Exercise brief: Starting at the first line of the listing below, retype each line up to and including the one that contains "### Requirements". Leave pictures out.

Task input:
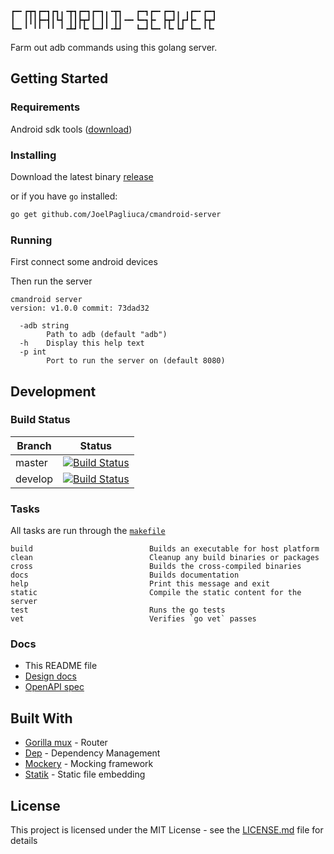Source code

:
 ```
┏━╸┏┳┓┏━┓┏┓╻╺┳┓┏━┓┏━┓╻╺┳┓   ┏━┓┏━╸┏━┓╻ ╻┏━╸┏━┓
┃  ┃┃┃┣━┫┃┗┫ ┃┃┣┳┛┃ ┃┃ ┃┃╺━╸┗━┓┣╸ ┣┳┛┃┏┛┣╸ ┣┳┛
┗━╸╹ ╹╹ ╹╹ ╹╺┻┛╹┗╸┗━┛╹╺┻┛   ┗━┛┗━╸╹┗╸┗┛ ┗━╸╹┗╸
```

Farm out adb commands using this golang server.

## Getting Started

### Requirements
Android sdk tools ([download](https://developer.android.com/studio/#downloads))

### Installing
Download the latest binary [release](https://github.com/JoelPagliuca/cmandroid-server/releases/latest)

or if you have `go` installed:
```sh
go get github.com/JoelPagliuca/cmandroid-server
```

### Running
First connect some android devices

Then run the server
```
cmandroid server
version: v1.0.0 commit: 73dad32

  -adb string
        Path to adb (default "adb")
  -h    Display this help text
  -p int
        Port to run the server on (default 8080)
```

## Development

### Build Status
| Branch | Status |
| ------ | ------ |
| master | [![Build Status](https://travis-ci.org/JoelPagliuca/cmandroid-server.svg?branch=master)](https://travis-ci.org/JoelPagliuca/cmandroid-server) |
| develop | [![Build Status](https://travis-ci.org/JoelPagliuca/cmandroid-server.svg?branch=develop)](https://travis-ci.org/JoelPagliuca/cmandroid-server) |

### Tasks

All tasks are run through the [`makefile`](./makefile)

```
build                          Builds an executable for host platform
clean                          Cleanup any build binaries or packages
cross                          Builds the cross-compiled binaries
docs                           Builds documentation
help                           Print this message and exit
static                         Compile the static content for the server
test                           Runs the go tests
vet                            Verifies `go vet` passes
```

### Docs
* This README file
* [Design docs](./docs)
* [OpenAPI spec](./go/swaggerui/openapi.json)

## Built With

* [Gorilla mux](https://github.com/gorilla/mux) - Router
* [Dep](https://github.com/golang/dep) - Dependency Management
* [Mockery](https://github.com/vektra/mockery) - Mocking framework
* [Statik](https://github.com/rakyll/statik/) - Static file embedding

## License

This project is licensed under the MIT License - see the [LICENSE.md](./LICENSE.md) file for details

Output of the task:
Source code

:
 ```
┏━╸┏┳┓┏━┓┏┓╻╺┳┓┏━┓┏━┓╻╺┳┓   ┏━┓┏━╸┏━┓╻ ╻┏━╸┏━┓
┃  ┃┃┃┣━┫┃┗┫ ┃┃┣┳┛┃ ┃┃ ┃┃╺━╸┗━┓┣╸ ┣┳┛┃┏┛┣╸ ┣┳┛
┗━╸╹ ╹╹ ╹╹ ╹╺┻┛╹┗╸┗━┛╹╺┻┛   ┗━┛┗━╸╹┗╸┗┛ ┗━╸╹┗╸
```

Farm out adb commands using this golang server.

## Getting Started

### Requirements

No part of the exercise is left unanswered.